More than Full Service

What do court testimony, technical writing, seminar instructing, and property shopping have in common? They are four of the numerous alternatives available to real estate management firms wanting to broaden their income base and maximize profitability.

The purpose of this article is to identify as many property management-related spin-off activities as possible and leave it for managers to decide which ones are likely additions to their firm's available services.

It is not suggested that a property management firm seriously consider any more than a few of the options described in the following paragraphs. Management firms have been known to flounder by straying too far from the business at hand, from becoming too much a jack of all trades and master of none.

So the admonition is to pick and choose carefully. Identify the opportunity areas that appeal to you and for which there is a local market, and then implement them quickly and inexpensively.

Traditional sources

of management income

In general property managers generate income primarily from management fees. A negotiated percent of the gross possible rent, of rents actually collected, or of all monies collected are the three variations of the "percent approach" to property management fee setting. The second alternative, a negotiated percentage of rent collected, is by far the most popular of the fee management arrangements. This approach gives managers incentive to maximize rent collection efficiency and keep rent levels at or slightly ahead of market.

The second category of property management fees is the negotiated set monthly or periodic fee. In this instance, the property owner and fee manager, or in-house property management department, evaluate the management needs of a particular property and decide it can be supervised for a set amount month after month. It has been this writer's experience that set fees are commonly associated with stable properties with high occupancy, located in close proximity to the property management office.

Special management fees take a variety of forms. Supervision fees are negotiated for overseeing new construction (usually a percent of the project's dollar size or an unrelated, negotiated amount), fire restoration or other major repairs, rehab work, work related to an insurance settlement, and utility conversion or upgrade projects. Another common special management fee is for accounting or bookkeeping services - usually at a set rate to cover the firm's labor and overhead.

The third traditional category of property management income is the leasing commission. This obviously serves as an incentive to lease up residential units and commercial space.

Sources of additional property management income may take on many forms. The major categories, however, are consulting services, service work, investment income, brokerage commissions, appraisal work, teaching, court-appointed receiver, and professional writing and publishing.

Acting as a consultant

Researching and preparing long-range management plans is a fairly common consulting service that may be performed by most property management firms. Services of this type are usually billed as a package, much like a conventional real estate appraisal. This type of business is generated by direct contact with property owners, usually those in need of turnaround assistance. Developing a management plan is often a good "foot in the door" for future property business. The IREM 500 course is excellent training for this type of consulting work.

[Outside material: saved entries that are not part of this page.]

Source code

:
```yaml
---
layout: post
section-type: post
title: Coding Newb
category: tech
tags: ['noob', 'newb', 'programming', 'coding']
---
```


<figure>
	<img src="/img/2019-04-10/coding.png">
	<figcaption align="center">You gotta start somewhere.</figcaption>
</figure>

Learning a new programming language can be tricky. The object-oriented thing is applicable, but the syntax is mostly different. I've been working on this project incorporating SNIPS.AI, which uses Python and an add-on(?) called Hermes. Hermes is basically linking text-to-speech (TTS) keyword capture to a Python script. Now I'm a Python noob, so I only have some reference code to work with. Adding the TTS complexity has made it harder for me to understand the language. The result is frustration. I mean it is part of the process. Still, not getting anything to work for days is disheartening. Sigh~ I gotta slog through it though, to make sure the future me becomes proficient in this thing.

Conducting market or area rental surveys is another common consulting service. Not only are rent and occupancy levels documented, but property features and amenities are listed as well. Do a thorough enough job and repeat business will usually follow. This is an easy specialty in which to earn recognition as an industry expert or key resource. Market survey formats can be found in most basic property management texts.

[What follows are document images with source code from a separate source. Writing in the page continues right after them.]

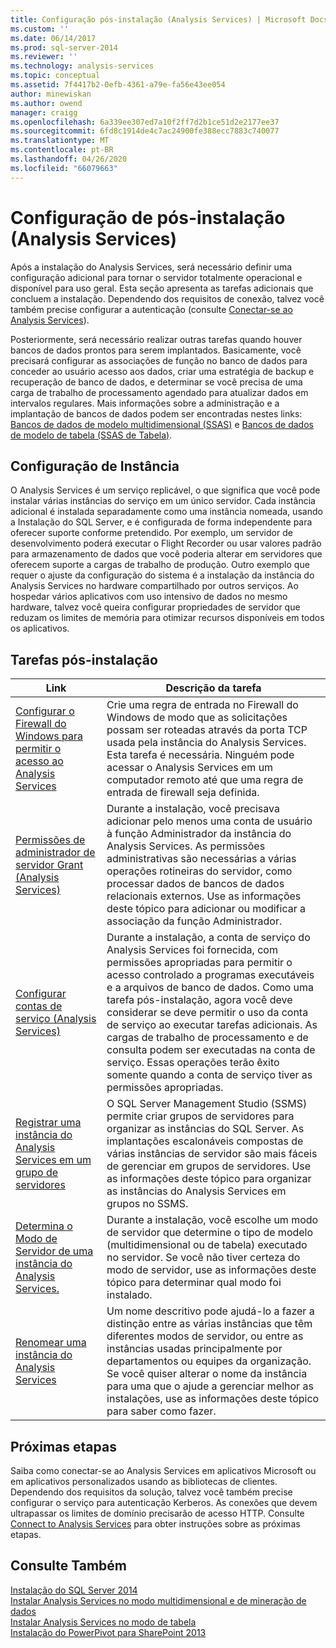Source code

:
 ```yaml
---
title: Configuração pós-instalação (Analysis Services) | Microsoft Docs
ms.custom: ''
ms.date: 06/14/2017
ms.prod: sql-server-2014
ms.reviewer: ''
ms.technology: analysis-services
ms.topic: conceptual
ms.assetid: 7f4417b2-0efb-4361-a79e-fa56e43ee054
author: minewiskan
ms.author: owend
manager: craigg
ms.openlocfilehash: 6a339ee307ed7a10f2ff7d2b1ce51d2e2177ee37
ms.sourcegitcommit: 6fd8c1914de4c7ac24900fe388ecc7883c740077
ms.translationtype: MT
ms.contentlocale: pt-BR
ms.lasthandoff: 04/26/2020
ms.locfileid: "66079663"
---
```

# <a name="post-install-configuration-analysis-services"></a>Configuração de pós-instalação (Analysis Services)
  Após a instalação do Analysis Services, será necessário definir uma configuração adicional para tornar o servidor totalmente operacional e disponível para uso geral. Esta seção apresenta as tarefas adicionais que concluem a instalação. Dependendo dos requisitos de conexão, talvez você também precise configurar a autenticação (consulte [Conectar-se ao Analysis Services](connect-to-analysis-services.md)).  
  
 Posteriormente, será necessário realizar outras tarefas quando houver bancos de dados prontos para serem implantados. Basicamente, você precisará configurar as associações de função no banco de dados para conceder ao usuário acesso aos dados, criar uma estratégia de backup e recuperação de banco de dados, e determinar se você precisa de uma carga de trabalho de processamento agendado para atualizar dados em intervalos regulares. Mais informações sobre a administração e a implantação de bancos de dados podem ser encontradas nestes links: [Bancos de dados de modelo multidimensional &#40;SSAS&#41;](../multidimensional-models/multidimensional-model-databases-ssas.md) e [Bancos de dados de modelo de tabela &#40;SSAS de Tabela&#41;](../tabular-models/tabular-model-databases-ssas-tabular.md).  
  
## <a name="instance-configuration"></a>Configuração de Instância  
 O Analysis Services é um serviço replicável, o que significa que você pode instalar várias instâncias do serviço em um único servidor. Cada instância adicional é instalada separadamente como uma instância nomeada, usando a Instalação do SQL Server, e é configurada de forma independente para oferecer suporte conforme pretendido. Por exemplo, um servidor de desenvolvimento poderá executar o Flight Recorder ou usar valores padrão para armazenamento de dados que você poderia alterar em servidores que oferecem suporte a cargas de trabalho de produção. Outro exemplo que requer o ajuste da configuração do sistema é a instalação da instância do Analysis Services no hardware compartilhado por outros serviços. Ao hospedar vários aplicativos com uso intensivo de dados no mesmo hardware, talvez você queira configurar propriedades de servidor que reduzam os limites de memória para otimizar recursos disponíveis em todos os aplicativos.  
  
## <a name="post-installation-tasks"></a>Tarefas pós-instalação  
  
|Link|Descrição da tarefa|  
|----------|----------------------|  
|[Configurar o Firewall do Windows para permitir o acesso ao Analysis Services](configure-the-windows-firewall-to-allow-analysis-services-access.md)|Crie uma regra de entrada no Firewall do Windows de modo que as solicitações possam ser roteadas através da porta TCP usada pela instância do Analysis Services. Esta tarefa é necessária. Ninguém pode acessar o Analysis Services em um computador remoto até que uma regra de entrada de firewall seja definida.|  
|[Permissões de administrador de servidor Grant &#40;Analysis Services&#41;](grant-server-admin-rights-to-an-analysis-services-instance.md)|Durante a instalação, você precisava adicionar pelo menos uma conta de usuário à função Administrador da instância do Analysis Services. As permissões administrativas são necessárias a várias operações rotineiras do servidor, como processar dados de bancos de dados relacionais externos. Use as informações deste tópico para adicionar ou modificar a associação da função Administrador.|  
|[Configurar contas de serviço &#40;Analysis Services&#41;](configure-service-accounts-analysis-services.md)|Durante a instalação, a conta de serviço do Analysis Services foi fornecida, com permissões apropriadas para permitir o acesso controlado a programas executáveis e a arquivos de banco de dados. Como uma tarefa pós-instalação, agora você deve considerar se deve permitir o uso da conta de serviço ao executar tarefas adicionais. As cargas de trabalho de processamento e de consulta podem ser executadas na conta de serviço. Essas operações terão êxito somente quando a conta de serviço tiver as permissões apropriadas.|  
|[Registrar uma instância do Analysis Services em um grupo de servidores](register-an-analysis-services-instance-in-a-server-group.md)|O SQL Server Management Studio (SSMS) permite criar grupos de servidores para organizar as instâncias do SQL Server. As implantações escalonáveis compostas de várias instâncias de servidor são mais fáceis de gerenciar em grupos de servidores. Use as informações deste tópico para organizar as instâncias do Analysis Services em grupos no SSMS.|  
|[Determina o Modo de Servidor de uma instância do Analysis Services.](determine-the-server-mode-of-an-analysis-services-instance.md)|Durante a instalação, você escolhe um modo de servidor que determine o tipo de modelo (multidimensional ou de tabela) executado no servidor. Se você não tiver certeza do modo de servidor, use as informações deste tópico para determinar qual modo foi instalado.|  
|[Renomear uma instância do Analysis Services](rename-an-analysis-services-instance.md)|Um nome descritivo pode ajudá-lo a fazer a distinção entre as várias instâncias que têm diferentes modos de servidor, ou entre as instâncias usadas principalmente por departamentos ou equipes da organização. Se você quiser alterar o nome da instância para uma que o ajude a gerenciar melhor as instalações, use as informações deste tópico para saber como fazer.|  
  
## <a name="next-steps"></a>Próximas etapas  
 Saiba como conectar-se ao Analysis Services em aplicativos Microsoft ou em aplicativos personalizados usando as bibliotecas de clientes. Dependendo dos requisitos da solução, talvez você também precise configurar o serviço para autenticação Kerberos. As conexões que devem ultrapassar os limites de domínio precisarão de acesso HTTP. Consulte [Connect to Analysis Services](connect-to-analysis-services.md) para obter instruções sobre as próximas etapas.  
  
## <a name="see-also"></a>Consulte Também  
 [Instalação do SQL Server 2014](../../../2014/database-engine/install-windows/installation-for-sql-server.md)   
 [Instalar Analysis Services no modo multidimensional e de mineração de dados](../../sql-server/install/install-analysis-services-in-multidimensional-and-data-mining-mode.md)   
 [Instalar Analysis Services no modo de tabela](install-windows/install-analysis-services.md)   
 [Instalação do PowerPivot para SharePoint 2013](install-windows/install-analysis-services-in-power-pivot-mode.md)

Shopping properties is not only a valuable service to apartment, cooperative, and mobile home park owners, but can be enjoyable as well. If a manager likes to travel, have many unique experiences, and be an armchair detective, undercovering operational or leasing problems may be exciting.

Shoppers services are usually billed on a sliding scale, with the fee dependent on how many like properties are shopped the same day for a client and how much travel time is involved. It is a good idea to have a Polaroid camera along on shopping trips, to record deferred maintenance and rule violations. Preprinted shopping reports are a good idea to ensure standardization.

How about locator services? If not already available in a market area, this is another helpful service for a property management firm to provide. An apartment locator service is an especially good extra duty for a capable, motivated secretary or administrative assistant. Just start with the comprehensive market survey mentioned above, and charge apartment communities or rental prospects for referrals.

Recruiting, screening, hiring, and training on-site leasing and maintenance staffs for property owners is another category of consulting service property management firms may provide. Property managers are generally knowledgeable about sources of qualified management professionals, what to look for during the selection process, and how to train and monitor new hires. This service is commonly billed on a time and materials (e.g., newspaper ads) basis.

Conducting all or part of the due diligence inspections pursuant to major real estate transactions is a common task for some property management firms. Often this series of inspections is preliminary to the management firm taking over a new income property management account. The firm needs to be very careful, however, not to take on more than it can realistically deliver. For example, when a detailed engineering review of the utility system is in order, this job should be subcontracted to a qualified civil engineering firm.

At one time or another, most property managers will spend time in a courtroom as plaintiff or defendant. Why not make money doing so? There are opportunities, though relatively infrequent, to serve as a paid expert witness. This is an especially common practice where condemnation proceedings are concerned and an income property's valuation is being challenged, or when property is being rezoned for new development. Management professionals generally charge a per-diem rate, plus expenses for this service. A helpful text on the subject is How to Be an Expert Witness by Peter Dorram.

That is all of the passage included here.